The balance of the chapter illustrates installation techniques. These require varying degrees of skill, strength, and experience. All the installations described in this chapter are within the abilities of most do-it-yourselfers, though some are more technically exacting than others. The main requirements are the proper tools and the ability to apply these techniques to your particular situation. In many cases, you may want to use a helper.
In terms of time, flooring for an average-sized room can be installed in less than a day with resilient material, carpet, or prefinished wood. Unfinished wood will take an additional 2 to 3 days for sanding and finishing, and ceramic tile floors will take the same amount of time for grouting-and longer if they must be sealed as well. The drying time of adhesives and grouts will affect the overall installation time.
The first section on installation describes techniques for various types of wood floors-tongue-and-groove strip, square-edge strip, tongue-and-groove plank, and parquet. This section includes step-by-step instructions for blind-nailing square-edge flooring, countersinking and plugging screw-holes, and creating borders, as well as a special section on refinishing techniques for wood floors.
The next section features resilient materials. You will learn the techniques for a beautiful and lasting installation of resilient sheet goods, as well as tiles, a popular do-it-yourself material.
If you have selected ceramic tile for your floor, such as glazed or quarry tile, the next section will show you the techniques for installing it properly. You will learn how to align and set tiles with neat, uniform grout spaces, and how to grout and seal the floor.
The last section covers the installation of both conventional and cushion-backed carpet. Even if you prefer to have a professional install conventional carpet, you may want to put down the tackless strip or install the pad yourself.
Whichever materials you use, installation is really complete only when the trim is replaced or installed and the doors re-hung. The last two pages of the book guide this phase of installation. Then finally, you can move your furniture back in and enjoy your new floor.
Dark wood floors sparkle by day under a flood of sunshine, and gleam by night against contrasting white walls and furnishings. Wood floors can be dressed up or down, and graciously wear the effects of age with a pleasing patina.
Basic Layout Techniques
Layout is a critical process that determines both how the finished floor will look and how smoothly your work will proceed, Use the guidelines below to determine to what degree the room is in square. Then, decide on which type of layout is most appropriate. Some special layout considerations, unique to each type of flooring material, are discussed in detail in section 1.
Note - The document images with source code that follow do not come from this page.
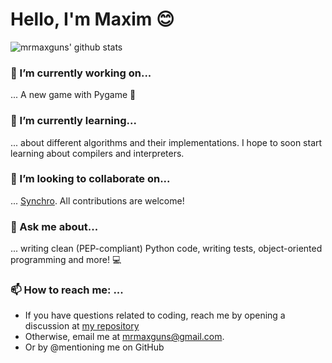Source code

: # Hello, I'm Maxim :blush:

<!--
**mrmaxguns/mrmaxguns** is a ✨ _special_ ✨ repository because its `README.md` (this file) appears on your GitHub profile.

Here are some ideas to get you started:

- 🔭 I’m currently working on ...
- 🌱 I’m currently learning ...
- 👯 I’m looking to collaborate on ...
- 🤔 I’m looking for help with ...
- 💬 Ask me about ...
- 📫 How to reach me: ...
- 😄 Pronouns: ...
- ⚡ Fun fact: ...
-->

![mrmaxguns' github stats](https://github-readme-stats.vercel.app/api?username=mrmaxguns&show_icons=true&theme=radical)

### 🔭 I’m currently working on...

... A new game with Pygame :space_invader:

### 🌱 I’m currently learning...

... about different algorithms and their implementations. I hope to soon start learning about compilers and interpreters.

### 👯 I’m looking to collaborate on...

... [Synchro](https://github.com/mrmaxguns/synchro). All contributions are welcome!

### 💬 Ask me about...

... writing clean (PEP-compliant) Python code, writing tests, object-oriented programming and more! :computer:

### 📫 How to reach me: ...

 * If you have questions related to coding, reach me by opening a discussion at [my repository](https://github.com/mrmaxguns/mrmaxguns/discussions/new)
 * Otherwise, email me at mrmaxguns@gmail.com.
 * Or by @mentioning me on GitHub


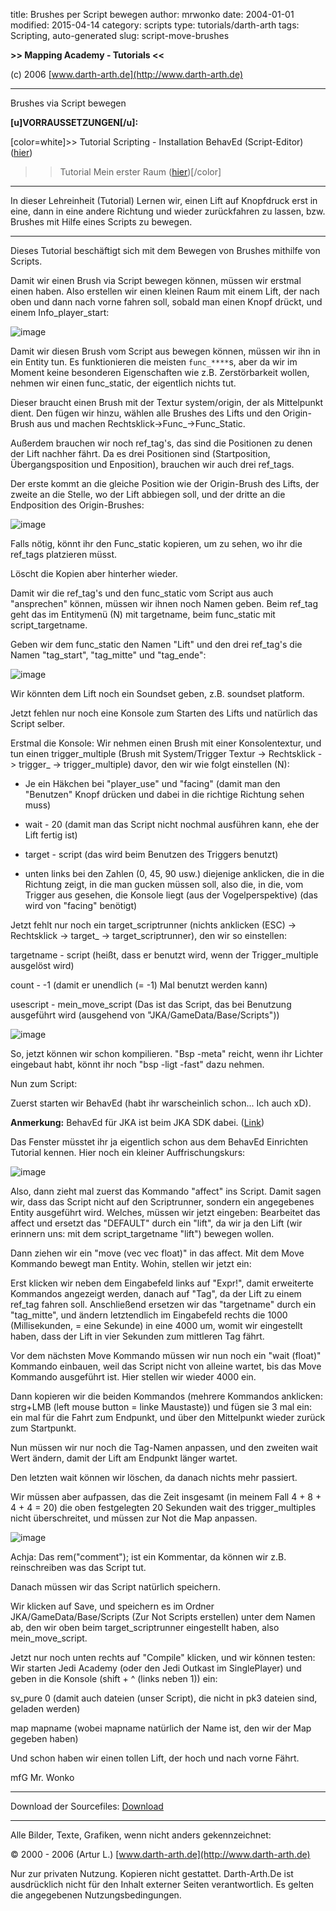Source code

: ﻿title: Brushes per Script bewegen
author: mrwonko
date: 2004-01-01
modified: 2015-04-14
category: scripts
type: tutorials/darth-arth
tags: Scripting, auto-generated
slug: script-move-brushes

**>> Mapping Academy - Tutorials <<**

(c) 2006 [www.darth-arth.de](http://www.darth-arth.de)

----

Brushes via Script bewegen

**[u]VORRAUSSETZUNGEN[/u]:**

[color=white]>> Tutorial Scripting - Installation BehavEd (Script-Editor) ([hier](../../behaved/behaved.htm))

>> Tutorial Mein erster Raum ([hier](../../tutorials/mapping/firstroom/firstroom.htm))[/color]

----

In dieser Lehreinheit (Tutorial) Lernen wir, einen Lift auf Knopfdruck erst in eine, dann in eine andere Richtung und wieder zurückfahren zu lassen, bzw. Brushes mit Hilfe eines Scripts zu bewegen.

----

Dieses Tutorial beschäftigt sich mit dem Bewegen von Brushes mithilfe von Scripts.

Damit wir einen Brush via Script bewegen können, müssen wir erstmal einen haben. Also erstellen wir einen kleinen Raum mit einem Lift, der nach oben und dann nach vorne fahren soll, sobald man einen Knopf drückt, und einem Info_player_start:

![image]({static}images/pic1.jpg)

Damit wir diesen Brush vom Script aus bewegen können, müssen wir ihn in ein Entity tun. Es funktionieren die meisten `func_****`s, aber da wir im Moment keine besonderen Eigenschaften wie z.B. Zerstörbarkeit wollen, nehmen wir einen func_static, der eigentlich nichts tut.

Dieser braucht einen Brush mit der Textur system/origin, der als Mittelpunkt dient. Den fügen wir hinzu, wählen alle Brushes des Lifts und den Origin-Brush aus und machen Rechtsklick->Func_->Func_Static.

Außerdem brauchen wir noch ref_tag's, das sind die Positionen zu denen der Lift nachher fährt. Da es drei Positionen sind (Startposition, Übergangsposition und Enposition), brauchen wir auch drei ref_tags.

Der erste kommt an die gleiche Position wie der Origin-Brush des Lifts, der zweite an die Stelle, wo der Lift abbiegen soll, und der dritte an die Endposition des Origin-Brushes:

![image]({static}images/pic2.jpg)

Falls nötig, könnt ihr den Func_static kopieren, um zu sehen, wo ihr die ref_tags platzieren müsst.

Löscht die Kopien aber hinterher wieder.

Damit wir die ref_tag's und den func_static vom Script aus auch "ansprechen" können, müssen wir ihnen noch Namen geben. Beim ref_tag geht das im Entitymenü (N) mit targetname, beim func_static mit script_targetname.

Geben wir dem func_static den Namen "Lift" und den drei ref_tag's die Namen "tag_start", "tag_mitte" und "tag_ende":

![image]({static}images/pic3.jpg)

Wir könnten dem Lift noch ein Soundset geben, z.B. soundset platform.

Jetzt fehlen nur noch eine Konsole zum Starten des Lifts und natürlich das Script selber.

Erstmal die Konsole: Wir nehmen einen Brush mit einer Konsolentextur, und tun einen trigger_multiple (Brush mit System/Trigger Textur -> Rechtsklick -> trigger_ -> trigger_multiple) davor, den wir wie folgt einstellen (N):

- Je ein Häkchen bei "player_use" und "facing" (damit man den "Benutzen" Knopf drücken und dabei in die richtige Richtung sehen muss)

- wait - 20 (damit man das Script nicht nochmal ausführen kann, ehe der Lift fertig ist)

- target - script (das wird beim Benutzen des Triggers benutzt)

- unten links bei den Zahlen (0, 45, 90 usw.) diejenige anklicken, die in die Richtung zeigt, in die man gucken müssen soll, also die, in die, vom Trigger aus gesehen, die Konsole liegt (aus der Vogelperspektive) (das wird von "facing" benötigt)

Jetzt fehlt nur noch ein target_scriptrunner (nichts anklicken (ESC) -> Rechtsklick -> target_ -> target_scriptrunner), den wir so einstellen:

targetname - script (heißt, dass er benutzt wird, wenn der Trigger_multiple ausgelöst wird)

count - -1 (damit er unendlich (= -1) Mal benutzt werden kann)

usescript - mein_move_script (Das ist das Script, das bei Benutzung ausgeführt wird (ausgehend von "JKA/GameData/Base/Scripts"))

![image]({static}images/pic4.jpg)

So, jetzt können wir schon kompilieren. "Bsp -meta" reicht, wenn ihr Lichter eingebaut habt, könnt ihr noch "bsp -ligt -fast" dazu nehmen.

Nun zum Script:

Zuerst starten wir BehavEd (habt ihr warscheinlich schon... Ich auch xD).

**Anmerkung:** BehavEd für JKA ist beim JKA SDK dabei. ([Link](http://mrwonko.de/jk3files/Jedi%20Academy/Official%20Releases/Others/20909/))

Das Fenster müsstet ihr ja eigentlich schon aus dem BehavEd Einrichten Tutorial kennen. Hier noch ein kleiner Auffrischungskurs:

![image]({static}images/pic5.jpg)

Also, dann zieht mal zuerst das Kommando "affect" ins Script. Damit sagen wir, dass das Script nicht auf den Scriptrunner, sondern ein angegebenes Entity ausgeführt wird. Welches, müssen wir jetzt eingeben: Bearbeitet das affect und ersetzt das "DEFAULT" durch ein "lift", da wir ja den Lift (wir erinnern uns: mit dem script_targetname "lift") bewegen wollen.

Dann ziehen wir ein "move (vec vec float)" in das affect. Mit dem Move Kommando bewegt man Entity. Wohin, stellen wir jetzt ein:

Erst klicken wir neben dem Eingabefeld links auf "Expr!", damit erweiterte Kommandos angezeigt werden, danach auf "Tag", da der Lift zu einem ref_tag fahren soll. Anschließend ersetzen wir das "targetname" durch ein "tag_mitte", und ändern letztendlich im Eingabefeld rechts die 1000 (Millisekunden, = eine Sekunde) in eine 4000 um, womit wir eingestellt haben, dass der Lift in vier Sekunden zum mittleren Tag fährt.

Vor dem nächsten Move Kommando müssen wir nun noch ein "wait (float)" Kommando einbauen, weil das Script nicht von alleine wartet, bis das Move Kommando ausgeführt ist. Hier stellen wir wieder 4000 ein.

Dann kopieren wir die beiden Kommandos (mehrere Kommandos anklicken: strg+LMB (left mouse button = linke Maustaste)) und fügen sie 3 mal ein: ein mal für die Fahrt zum Endpunkt, und über den Mittelpunkt wieder zurück zum Startpunkt.

Nun müssen wir nur noch die Tag-Namen anpassen, und den zweiten wait Wert ändern, damit der Lift am Endpunkt länger wartet.

Den letzten wait können wir löschen, da danach nichts mehr passiert.

Wir müssen aber aufpassen, das die Zeit insgesamt (in meinem Fall 4 + 8 + 4 + 4 = 20) die oben festgelegten 20 Sekunden wait des trigger_multiples nicht überschreitet, und  müssen zur Not die Map anpassen.

![image]({static}images/pic6.jpg)

Achja: Das rem("comment"); ist ein Kommentar, da können wir z.B. reinschreiben was das Script tut.

Danach müssen wir das Script natürlich speichern.

Wir klicken auf Save, und speichern es im Ordner JKA/GameData/Base/Scripts (Zur Not Scripts erstellen) unter dem Namen ab, den wir oben beim target_scriptrunner eingestellt haben, also mein_move_script.

Jetzt nur noch unten rechts auf "Compile" klicken, und wir können testen: Wir starten Jedi Academy (oder den Jedi Outkast im SinglePlayer) und geben in die Konsole (shift + ^ (links neben 1)) ein:

sv_pure 0 (damit auch dateien (unser Script), die nicht in pk3 dateien sind, geladen werden)

map mapname (wobei mapname natürlich der Name ist, den wir der Map gegeben haben)

Und schon haben wir einen tollen Lift, der hoch und nach vorne Fährt.

mfG Mr. Wonko

----

Download der Sourcefiles: [Download](downloads/source.zip)

----

Alle Bilder, Texte, Grafiken, wenn nicht anders gekennzeichnet:

© 2000 - 2006 (Artur L.) [www.darth-arth.de](http://www.darth-arth.de)

Nur zur privaten Nutzung. Kopieren nicht gestattet. Darth-Arth.De
ist ausdrücklich nicht für den Inhalt externer Seiten verantwortlich. Es gelten
die angegebenen Nutzungsbedingungen.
Tests and Techniques for Layout
In construction terminology, rooms or walls are “in square” if the walls meet at right angles (90 degrees), or are precisely perpendicular to each other. Walls that are “out of square” create an irregularly shaped floor. Small irregularities can be overlooked, but walls that are badly out of square can clash with lines in the flooring material. The issue, then, becomes choosing the wall or walls to which you orient or “square” the floor layout.
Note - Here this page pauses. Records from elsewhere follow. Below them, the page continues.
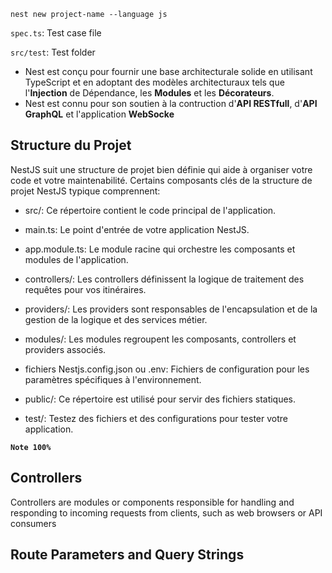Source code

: `nest new project-name --language js`


`spec.ts`: Test case file

`src/test`: Test folder

- Nest est conçu pour fournir une base architecturale solide en utilisant TypeScript et en adoptant des modèles architecturaux tels que l'**Injection** de Dépendance, les **Modules** et les **Décorateurs**.
- Nest est connu pour son soutien à la contruction d'**API RESTfull**, d'**API GraphQL** et l'application **WebSocke**

## Structure du Projet

NestJS suit une structure de projet bien définie qui aide à organiser votre code et votre maintenabilité. Certains composants clés de la structure de projet NestJS typique comprennent:

- src/: Ce répertoire contient le code principal de l'application.

- main.ts: Le point d'entrée de votre application NestJS.

- app.module.ts: Le module racine qui orchestre les composants et modules de l'application.

- controllers/: Les controllers définissent la logique de traitement des requêtes pour vos itinéraires.

- providers/: Les providers sont responsables de l'encapsulation et de la gestion de la logique et des services métier.

- modules/: Les modules regroupent les composants, controllers et providers associés.

- fichiers Nestjs.config.json ou .env: Fichiers de configuration pour les paramètres spécifiques à l'environnement.

- public/: Ce répertoire est utilisé pour servir des fichiers statiques.

- test/: Testez des fichiers et des configurations pour tester votre application.

**`Note 100%`**

## Controllers

Controllers are modules or components responsible for handling and responding to incoming requests from clients, such as web browsers or API consumers

## Route Parameters and Query Strings


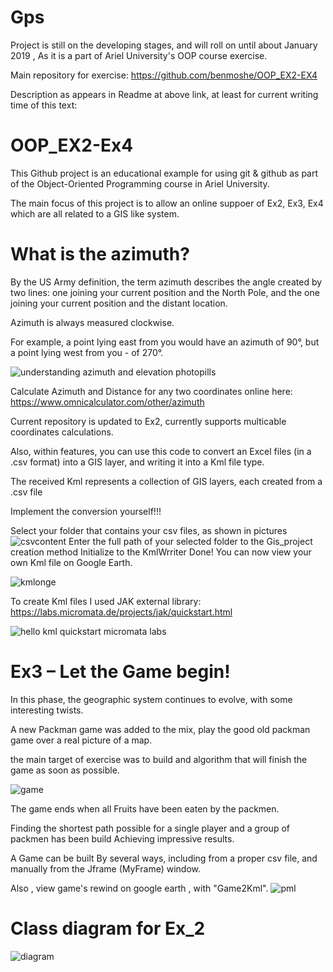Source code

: # Gps

Project is still on the developing stages, and will roll on until about January 2019 ,
As it is a part of Ariel University's OOP course exercise.

Main repository for exercise: https://github.com/benmoshe/OOP_EX2-EX4


Description as appears in Readme at above link, at least for current writing time of this text:
# OOP_EX2-Ex4
This Github project is an educational example for using git & github
as part of the Object-Oriented Programming course in Ariel University.

The main focus of this project is to allow an online suppoer of
Ex2, Ex3, Ex4 which are all related to a GIS like system.

# What is the azimuth?
By the US Army definition, the term azimuth describes the angle created by two lines:
one joining your current position and the North Pole, and the one joining your current position and the distant location.

Azimuth is always measured clockwise.

For example, a point lying east from you would have an azimuth of 90°, but a point lying west from you - of 270°.

![understanding azimuth and elevation photopills](https://user-images.githubusercontent.com/44743734/49344225-f0bb8980-f67c-11e8-9614-0828eff80506.png)

Calculate Azimuth and Distance for any two coordinates online here: https://www.omnicalculator.com/other/azimuth


Current repository is updated to Ex2, currently supports multicable coordinates calculations.

Also, within features,
you can use this code to convert an Excel files (in a .csv format)
into a GIS layer, and writing it into a Kml file type.

The received Kml represents a collection of GIS layers, each created from a .csv file

Implement the conversion yourself!!!

Select your folder that contains your csv files, as shown in pictures
![csvcontent](https://user-images.githubusercontent.com/44743734/49344216-eac5a880-f67c-11e8-84c9-207f61055e3e.PNG)
Enter the full path of your selected folder to the Gis_project creation method
Initialize to the KmlWrriter
Done! You can now view your own Kml file on Google Earth.

![kmlonge](https://user-images.githubusercontent.com/44743734/49344222-f022f300-f67c-11e8-8982-866525d26479.PNG)

To create Kml files I used JAK external library: https://labs.micromata.de/projects/jak/quickstart.html  

![hello kml quickstart micromata labs](https://user-images.githubusercontent.com/44743734/49344221-eef1c600-f67c-11e8-9881-f95a4237d005.png)


# Ex3 – Let the Game begin!
In this phase, the geographic system continues to evolve, with some interesting twists.

A new Packman game was added to the mix, play the good old packman game over a real picture of a map.

the main target of exercise was to build and algorithm that will finish the game as soon as possible.

![game](https://user-images.githubusercontent.com/44743734/50381717-9cf9fa00-0696-11e9-97ea-442b2ded0752.PNG)

The game ends when all Fruits have been eaten by the packmen.

Finding the shortest path possible for a single player and a group of packmen has been build 
Achieving impressive results.

A Game can be built By several ways, including from a proper csv file, and manually from the Jframe (MyFrame) window.

Also , view game's rewind on google earth , with "Game2Kml".
![pml](https://user-images.githubusercontent.com/44743734/50381716-9a97a000-0696-11e9-8f24-98b4ac2d3710.PNG)


# Class diagram for Ex_2


![diagram](https://user-images.githubusercontent.com/44743734/49344217-ec8f6c00-f67c-11e8-8f2d-861d2f233bb3.png)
Before starting the installation, identify the cuts or adjustments in the material you’ll have to make. Rigid flooring materials won’t conform to a wall that bows outward or wanders inward; if baseboards and shoe moldings won’t conceal the irregularity, you’ll have to cut the material to conform to it.
Regardless of which layout method you use, when you come to specific installations, you’ll need to test whether a line or wall is in square to some other line or wall. A carpenter’s square works for testing very small dimensions, but for the larger dimensions common in flooring installations, you need to use a classic carpenter’s method called the 3-4-5 triangle.
Is the room in square? To determine if the room is in square, measure both of its diagonals—that is, the distance between opposite corners as measured through the center of the room. If the two measurements are equal, the room is square and you’re safe to orient the flooring parallel to or perpendicular to any of the walls.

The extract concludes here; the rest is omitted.